"Projections of America" — Film

Projections of America is a documentary that will be screened during the Conference (at the French-American Institute at 8:00 pm on Tuesday 17th June).

Projections of America - docdays Productions
http://docdays.de/en/projects/projections-of-america/
http://www.willowpondfilms.com/who.html

 

About the project


The documentary Projections of America is part of a multimedia project that combines an educative Web Site, DVD and book, entitled A Better Tomorrow.

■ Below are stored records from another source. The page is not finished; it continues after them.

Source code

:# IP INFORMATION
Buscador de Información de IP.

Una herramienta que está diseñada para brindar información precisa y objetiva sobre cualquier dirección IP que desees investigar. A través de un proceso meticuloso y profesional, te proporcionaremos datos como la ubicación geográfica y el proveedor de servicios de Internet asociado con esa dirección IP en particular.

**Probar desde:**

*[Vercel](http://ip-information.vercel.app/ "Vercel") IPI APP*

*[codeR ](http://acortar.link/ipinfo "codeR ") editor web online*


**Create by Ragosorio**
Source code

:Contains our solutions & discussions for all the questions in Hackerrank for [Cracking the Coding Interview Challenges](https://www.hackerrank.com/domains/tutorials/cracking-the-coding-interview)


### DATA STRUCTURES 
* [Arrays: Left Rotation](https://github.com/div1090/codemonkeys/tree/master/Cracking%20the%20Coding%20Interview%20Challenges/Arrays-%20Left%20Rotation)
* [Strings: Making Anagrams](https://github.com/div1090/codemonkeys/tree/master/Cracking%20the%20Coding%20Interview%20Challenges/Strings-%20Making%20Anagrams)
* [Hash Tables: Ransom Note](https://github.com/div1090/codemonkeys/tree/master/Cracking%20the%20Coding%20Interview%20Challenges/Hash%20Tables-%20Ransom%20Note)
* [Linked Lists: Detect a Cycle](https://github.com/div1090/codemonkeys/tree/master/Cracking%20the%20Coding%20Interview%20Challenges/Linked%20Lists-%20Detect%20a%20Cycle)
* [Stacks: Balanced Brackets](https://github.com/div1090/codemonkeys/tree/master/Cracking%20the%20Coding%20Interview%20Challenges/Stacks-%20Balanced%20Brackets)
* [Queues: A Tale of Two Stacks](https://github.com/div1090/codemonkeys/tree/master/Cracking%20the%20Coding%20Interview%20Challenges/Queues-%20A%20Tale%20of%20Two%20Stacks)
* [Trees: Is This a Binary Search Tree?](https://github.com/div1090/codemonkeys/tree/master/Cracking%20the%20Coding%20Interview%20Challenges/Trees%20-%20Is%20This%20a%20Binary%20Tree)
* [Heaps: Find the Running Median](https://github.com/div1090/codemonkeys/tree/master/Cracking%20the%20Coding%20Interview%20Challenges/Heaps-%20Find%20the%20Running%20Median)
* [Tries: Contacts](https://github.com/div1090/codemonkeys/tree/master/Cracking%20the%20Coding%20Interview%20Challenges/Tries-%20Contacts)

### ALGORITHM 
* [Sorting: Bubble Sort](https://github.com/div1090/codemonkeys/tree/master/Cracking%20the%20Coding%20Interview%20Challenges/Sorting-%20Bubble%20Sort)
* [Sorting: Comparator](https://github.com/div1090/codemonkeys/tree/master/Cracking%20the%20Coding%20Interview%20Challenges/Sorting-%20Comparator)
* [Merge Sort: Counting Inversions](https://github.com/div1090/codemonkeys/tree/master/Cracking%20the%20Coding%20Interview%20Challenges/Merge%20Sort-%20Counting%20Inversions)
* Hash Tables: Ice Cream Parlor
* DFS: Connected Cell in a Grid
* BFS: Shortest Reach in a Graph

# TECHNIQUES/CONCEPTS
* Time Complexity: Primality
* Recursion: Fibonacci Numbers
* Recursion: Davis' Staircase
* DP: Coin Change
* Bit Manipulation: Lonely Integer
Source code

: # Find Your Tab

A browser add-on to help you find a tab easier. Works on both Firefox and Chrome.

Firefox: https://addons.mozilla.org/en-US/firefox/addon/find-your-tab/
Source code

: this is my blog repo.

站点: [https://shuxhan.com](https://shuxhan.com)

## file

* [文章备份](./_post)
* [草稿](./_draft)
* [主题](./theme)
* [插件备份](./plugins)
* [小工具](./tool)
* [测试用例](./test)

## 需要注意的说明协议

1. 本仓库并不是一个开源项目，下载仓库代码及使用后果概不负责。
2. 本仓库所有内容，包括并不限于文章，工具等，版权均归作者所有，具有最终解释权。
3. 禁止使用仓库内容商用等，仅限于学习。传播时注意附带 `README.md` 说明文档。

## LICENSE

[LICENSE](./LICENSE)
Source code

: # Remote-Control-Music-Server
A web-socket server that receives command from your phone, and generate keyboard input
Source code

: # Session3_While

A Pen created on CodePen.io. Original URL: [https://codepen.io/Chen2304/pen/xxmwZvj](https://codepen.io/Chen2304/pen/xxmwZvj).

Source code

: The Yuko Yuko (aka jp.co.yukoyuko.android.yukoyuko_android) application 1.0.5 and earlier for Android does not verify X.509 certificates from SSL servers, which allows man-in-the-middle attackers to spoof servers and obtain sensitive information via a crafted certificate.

Projections of America is based upon extensive, three-year-long research by DOCDAYS Productions’ Antje Boehmert and Christian Popp. The film addresses an untold World War II story which brings to life the production and distribution story of the series that involved collaboration across a number of wartime bodies, but the documentary collection itself  the series under a number of sub-guises, notably The American Scene, was also collectively titled Projections of America  has been re-identified and discovered for a 21st Century audience.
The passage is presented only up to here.